A computer vision algorithm developed by Facebook and made publicly available to other researchers today gives computers this ability. It can identify not only what’s in an image, but also the shapes that correspond to particular objects. That might seem like a simple trick, but it’s devilishly difficult to program a computer to do it correctly, and is beyond the capabilities of existing vision systems.
For now, Facebook’s algorithm is just a research tool. Ultimately, though, it could have a range of important applications: enabling an image-editing program to automatically change the background or brighten the people shown in a picture; providing ways of describing images in detail to blind computer users; even making augmented reality games like Pokémon Go far more realistic by recognizing objects for Pikachu to climb on.
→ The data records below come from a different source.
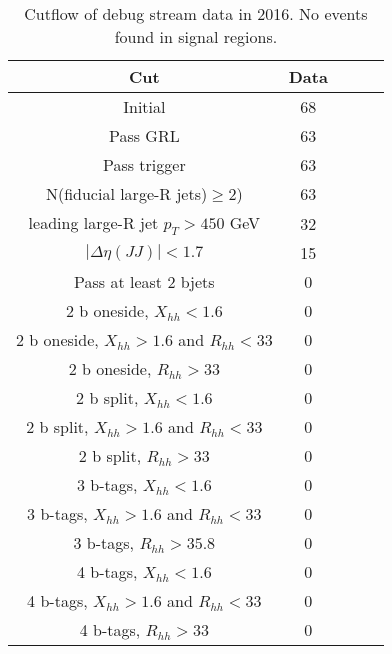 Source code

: \begin{table}[htbp!]
\begin{center}
\begin{tabular}{c|c|c|c|c}
Cut & Data \\
\hline
Initial & 68  \\
Pass GRL & 63 \\
Pass trigger & 63 \\
N(fiducial large-R jets)$\geq 2$) & 63 \\
leading large-R jet $p_{T}>450$ GeV & 32 \\
$|\Delta\eta(JJ)|<1.7$ & 15 \\
Pass at least 2 bjets & 0 \\
\hline
2 b oneside, $X_{hh}<1.6$ & 0 \\
2 b oneside, $X_{hh}>1.6$ and $R_{hh}<33$ & 0 \\
2 b oneside, $R_{hh}>33$ & 0 \\
\hline
\hline
2 b split, $X_{hh}<1.6$ & 0 \\
2 b split, $X_{hh}>1.6$ and $R_{hh}<33$ & 0 \\
2 b split, $R_{hh}>33$ & 0 \\
\hline
\hline
3 b-tags, $X_{hh}<1.6$ & 0 \\
3 b-tags, $X_{hh}>1.6$ and $R_{hh}<33$ & 0 \\
3 b-tags, $R_{hh}>35.8$ & 0 \\
\hline
4 b-tags, $X_{hh}<1.6$ & 0 \\
4 b-tags, $X_{hh}>1.6$ and $R_{hh}<33$ & 0 \\
4 b-tags, $R_{hh}>33$ & 0 \\
\hline
\end{tabular}
\end{center}
\caption{Cutflow of debug stream data in 2016. No events found in signal regions.}
\label{tab:boosted-16debug-cutflow}
\end{table}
There have been significant advances in computer vision in recent years, but the progress has mainly been in recognizing objects or types of scenes. Researchers have begun to turn their attention toward deeper image understanding, however, and this is important for making machines more intelligent overall (see “The Next Big Test for AI: Making Sense of the World”).
“One of the hardest things [for computers to do] is to understand reality—what’s actually out there,” says Larry Zitnick, a research manager at Facebook who was involved with the work. “Image segmentation is a critical part of scene reasoning.”
Zitnick says the algorithm might eventually be used to develop a system that automatically highlights the products in an image posted to Facebook, or to create more realistic augmented reality apps. “If you want to put a [virtual] puppy in a room,” he says, “you actually want to put it on a sofa, and on a particular part of that sofa.”
Much progress has been made in computer vision over the past few years using large simulated neural networks trained to categorize images using numerous examples. These “deep learning” systems typically recognize a range of features, such as color and texture, but do not necessarily recognize the outline of an object.
Facebook’s algorithm combines a series of neural networks to perform this sort of “image segmentation.” The first couple of networks are used to determine whether individual pixels are part of one object or another; a third network is then used to determine what those particular objects are.
Stefano Soatto, a professor at UCLA who specializes in computer vision, says the work is “very significant” and could have many applications because image segmentation is deceptively difficult: “Every two-year-old can point to objects and trace their outline in a picture,” Soatto says. “This, however, is deceptive. There are millions of years of evolution and half of the real estate of the brain that goes into accomplishing this feat.”